Son travail est à la fois reconnaissable entre mille, et pour autant ne se répète absolument pas. C’est ce qui m’a toujours intéressé chez lui, et qui fait qu’il est l’un de mes artistes favoris. Erró a, selon moi, une capacité hors normes à manipuler les images en tous sens, et ce quelle qu’en soit la nature : images de propagande, comme c’est le cas ici, militaires, de bande-dessinée, de l’histoire de l’art... Avec une sorte d’avidité sans bornes il récupère ces images, les classe à sa manière, les découpe, les colle puis réalise des tableaux en les agrandissant. Cette diversité de son travail est fascinante car voici un artiste qui, depuis 50 ans, a utilisé toutes les formes d’images et les a combinées de toutes les façons possibles.
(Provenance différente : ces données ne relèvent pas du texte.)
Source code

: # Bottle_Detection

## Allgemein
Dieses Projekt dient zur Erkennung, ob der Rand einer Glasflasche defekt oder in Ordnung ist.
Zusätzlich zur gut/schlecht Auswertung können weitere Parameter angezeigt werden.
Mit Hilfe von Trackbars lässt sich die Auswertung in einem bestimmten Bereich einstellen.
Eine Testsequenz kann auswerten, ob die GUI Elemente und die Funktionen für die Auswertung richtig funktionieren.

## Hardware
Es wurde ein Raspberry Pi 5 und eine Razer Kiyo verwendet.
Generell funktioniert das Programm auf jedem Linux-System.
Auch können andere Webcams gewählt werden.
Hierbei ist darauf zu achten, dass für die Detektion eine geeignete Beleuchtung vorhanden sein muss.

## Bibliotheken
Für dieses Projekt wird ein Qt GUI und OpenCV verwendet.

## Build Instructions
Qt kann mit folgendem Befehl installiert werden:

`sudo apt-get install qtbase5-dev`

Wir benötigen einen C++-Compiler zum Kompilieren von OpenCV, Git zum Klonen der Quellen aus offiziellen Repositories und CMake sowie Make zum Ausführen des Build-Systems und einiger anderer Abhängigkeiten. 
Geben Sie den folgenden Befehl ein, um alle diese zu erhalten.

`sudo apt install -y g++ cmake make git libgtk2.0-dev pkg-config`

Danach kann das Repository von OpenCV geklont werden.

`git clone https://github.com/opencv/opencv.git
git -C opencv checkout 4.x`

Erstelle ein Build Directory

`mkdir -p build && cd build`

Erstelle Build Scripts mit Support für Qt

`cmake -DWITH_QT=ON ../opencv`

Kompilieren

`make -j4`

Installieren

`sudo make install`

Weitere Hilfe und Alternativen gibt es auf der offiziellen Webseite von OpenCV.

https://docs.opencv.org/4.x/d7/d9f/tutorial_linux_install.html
Parfois, il se contente de découper un rond dans une image et d’opérer une rotation à 25 degrés, parfois le dispositif est beaucoup plus complexe, il compose alors de véritables grilles où il intègre des centaines d’images différentes... Ainsi, les tableaux chinois arrivent naturellement dans son travail comme une nouvelle série, accompagnée d’un nouveau sujet et d’un nouveau procédé. Sa méthode est très simple : il utilise généralement deux images, d’une part une vue touristique, et d’autre part des silhouettes de Chinois, le plus souvent avec Mao situé au premier-plan et occupant le centre de l’image dans une posture glorieuse. Dans le contexte de l’art français, la série des “Tableaux chinois” s’inscrit dans le prolongement de la Figuration narrative, née simultanément au Pop Art américain que Erró connaît bien puisqu’au début des années 1960, il a rencontré aux Etats-Unis plusieurs de ses figures emblématiques (Claes Oldenburg, James Rosenquist, Andy Warhol...). Il a, lui-même, réalisé des tableaux et des collages aux Etats-Unis, qu’il a peints par la suite, et qui sont d’esthétique très “pop”. En France, il est donc intégré au mouvement de la Figuration narrative, version plus politisée et conscientisée du Pop Art. Sans jamais, toutefois, endosser l’habit idéologue. Erró s’est donné pour tâche d’assimiler et de restituer, suivant son propre prisme, toutes les “images” du monde afin de donner naissance à des dissonances, des chocs, des ouvertures de sens et de conscience.
Stéphane Corréard, Erró Mao, éditions Cercle d’Art,
Paris, 2018. Ouvrage broché sous jaquette, 168 pages.